Detection latency is the load-bearing derived metric:

worst-case time to eject = interval × unhealthy_threshold + timeout
                         = 2s × 3 + 1s = 7s

worst-case time to return = interval × healthy_threshold
                         = 2s × 2 = 4s

The asymmetry is deliberate and is the first design lever: be slow to eject, slower to readmit. A single failed probe is noise (GC pause, a dropped packet, a scheduler stall); unhealthy_threshold ≥ 3 filters that noise. But readmission must be even more cautious, because a backend that just recovered is cold (empty caches, empty connection pools, JIT not warm) and will fall over if handed full traffic instantly — see §5.

The check's depth determines what it actually measures, and that choice is where most outages are engineered in.

2. Shallow vs Deep Checks — and the Death Spiral¶

A shallow check answers "is this process alive and serving?" — a GET /healthz that returns 200 if the HTTP server loop is running. A deep check answers "can this instance successfully complete a real request?" — GET /health/deep that pings the database, the cache, downstream services, and reports 200 only if all dependencies respond.

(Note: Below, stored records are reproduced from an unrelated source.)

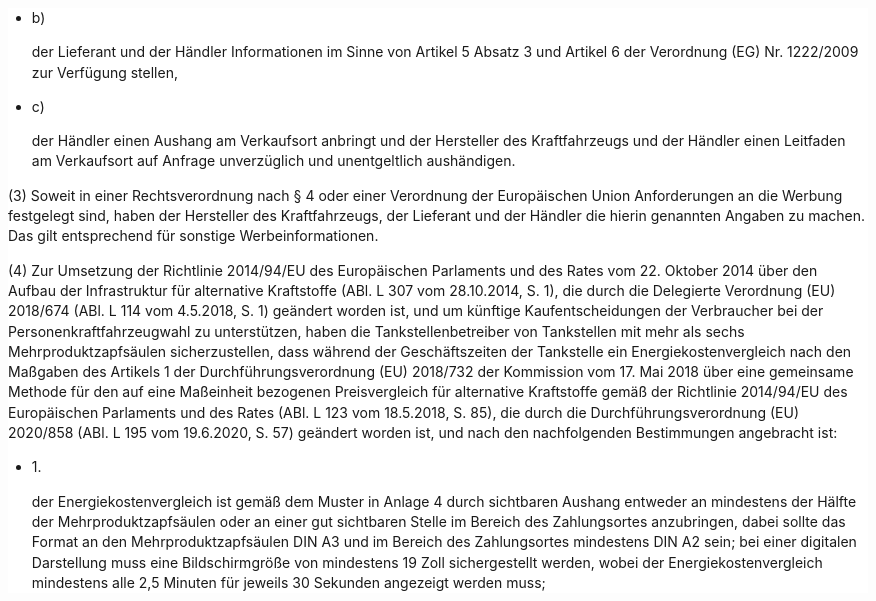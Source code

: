   - b)
    
    <div style="">
    
    der Lieferant und der Händler Informationen im Sinne von Artikel 5
    Absatz 3 und Artikel 6 der Verordnung (EG) Nr. 1222/2009 zur
    Verfügung stellen,
    
    </div>

  - c)
    
    <div style="">
    
    der Händler einen Aushang am Verkaufsort anbringt und der Hersteller
    des Kraftfahrzeugs und der Händler einen Leitfaden am Verkaufsort
    auf Anfrage unverzüglich und unentgeltlich aushändigen.
    
    </div>

</div>

<div class="jurAbsatz">

(3) Soweit in einer Rechtsverordnung nach § 4 oder einer Verordnung der
Europäischen Union Anforderungen an die Werbung festgelegt sind, haben
der Hersteller des Kraftfahrzeugs, der Lieferant und der Händler die
hierin genannten Angaben zu machen. Das gilt entsprechend für sonstige
Werbeinformationen.

</div>

<div class="jurAbsatz">

(4) Zur Umsetzung der Richtlinie 2014/94/EU des Europäischen Parlaments
und des Rates vom 22. Oktober 2014 über den Aufbau der Infrastruktur für
alternative Kraftstoffe (ABl. L 307 vom 28.10.2014, S. 1), die durch die
Delegierte Verordnung (EU) 2018/674 (ABl. L 114 vom 4.5.2018, S. 1)
geändert worden ist, und um künftige Kaufentscheidungen der Verbraucher
bei der Personenkraftfahrzeugwahl zu unterstützen, haben die
Tankstellenbetreiber von Tankstellen mit mehr als sechs
Mehrproduktzapfsäulen sicherzustellen, dass während der Geschäftszeiten
der Tankstelle ein Energiekostenvergleich nach den Maßgaben des Artikels
1 der Durchführungsverordnung (EU) 2018/732 der Kommission vom 17. Mai
2018 über eine gemeinsame Methode für den auf eine Maßeinheit bezogenen
Preisvergleich für alternative Kraftstoffe gemäß der Richtlinie
2014/94/EU des Europäischen Parlaments und des Rates (ABl. L 123 vom
18.5.2018, S. 85), die durch die Durchführungsverordnung (EU) 2020/858
(ABl. L 195 vom 19.6.2020, S. 57) geändert worden ist, und nach den
nachfolgenden Bestimmungen angebracht ist:

  - 1\.
    
    <div style="">
    
    der Energiekostenvergleich ist gemäß dem Muster in Anlage 4 durch
    sichtbaren Aushang entweder an mindestens der Hälfte der
    Mehrproduktzapfsäulen oder an einer gut sichtbaren Stelle im Bereich
    des Zahlungsortes anzubringen, dabei sollte das Format an den
    Mehrproduktzapfsäulen DIN A3 und im Bereich des Zahlungsortes
    mindestens DIN A2 sein; bei einer digitalen Darstellung muss eine
    Bildschirmgröße von mindestens 19 Zoll sichergestellt werden, wobei
    der Energiekostenvergleich mindestens alle 2,5 Minuten für jeweils
    30 Sekunden angezeigt werden muss;
    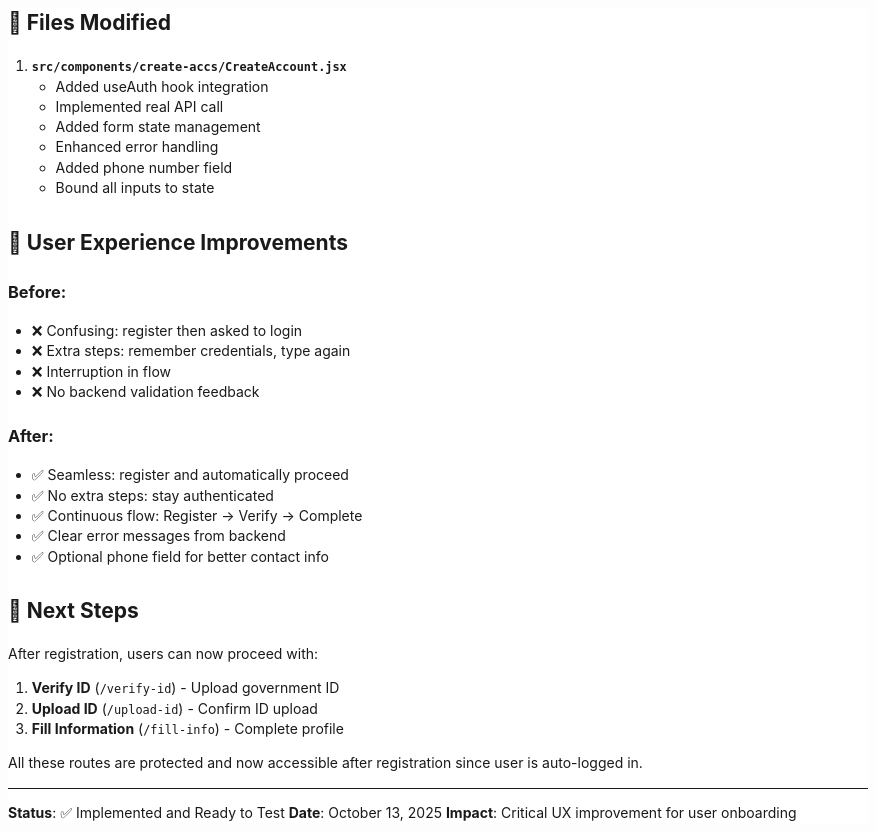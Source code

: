 ## 📝 Files Modified

1. **`src/components/create-accs/CreateAccount.jsx`**
   - Added useAuth hook integration
   - Implemented real API call
   - Added form state management
   - Enhanced error handling
   - Added phone number field
   - Bound all inputs to state

## 🎯 User Experience Improvements

### Before:

- ❌ Confusing: register then asked to login
- ❌ Extra steps: remember credentials, type again
- ❌ Interruption in flow
- ❌ No backend validation feedback

### After:

- ✅ Seamless: register and automatically proceed
- ✅ No extra steps: stay authenticated
- ✅ Continuous flow: Register → Verify → Complete
- ✅ Clear error messages from backend
- ✅ Optional phone field for better contact info

## 🚀 Next Steps

After registration, users can now proceed with:

1. **Verify ID** (`/verify-id`) - Upload government ID
2. **Upload ID** (`/upload-id`) - Confirm ID upload
3. **Fill Information** (`/fill-info`) - Complete profile

All these routes are protected and now accessible after registration since user is auto-logged in.

---

**Status**: ✅ Implemented and Ready to Test
**Date**: October 13, 2025
**Impact**: Critical UX improvement for user onboarding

Deep checks feel more honest. They are also the single most common cause of self-inflicted total outages, via the deep-health-check death spiral:

sequenceDiagram autonumber participant DB as Shared DB (blips 800ms) participant B1 as Backend 1 participant B2 as Backend 2 participant B3 as Backend 3 participant LB as Load Balancer Note over DB: transient dependency slowdown LB->>B1: GET /health/deep B1->>DB: SELECT 1 DB-->>B1: timeout (>1s) B1-->>LB: 503 (deep check fails) LB->>B2: GET /health/deep B2->>DB: SELECT 1 DB-->>B2: timeout B2-->>LB: 503 LB->>B3: GET /health/deep B3->>DB: SELECT 1 DB-->>B3: timeout B3-->>LB: 503 Note over LB: ALL backends fail the SAME check<br/>at the SAME time (shared dependency) LB--xB1: eject LB--xB2: eject LB--xB3: eject Note over LB: 0 healthy backends → 100% requests 503<br/>TOTAL OUTAGE from an 800ms DB blip

The pathology: a deep check couples the health of every backend to the health of a shared dependency. When that dependency has an 800 ms hiccup — a blip a retry would have absorbed — every backend fails the check simultaneously and identically. The LB, doing exactly what you told it, ejects the entire fleet. Now 100% of traffic gets 503, when the correct behavior was to serve the ~95% of requests that don't touch the slow dependency, or serve degraded responses for the rest.

The rule: a health check should report the health of this instance, not the health of the whole system. If a dependency is down, that is a dependency problem to be handled per-request (timeouts, retries, circuit breakers, fallbacks) — not a reason to remove otherwise-fine servers from rotation. Removing servers cannot fix a shared dependency; it can only shrink the capacity available to survive it.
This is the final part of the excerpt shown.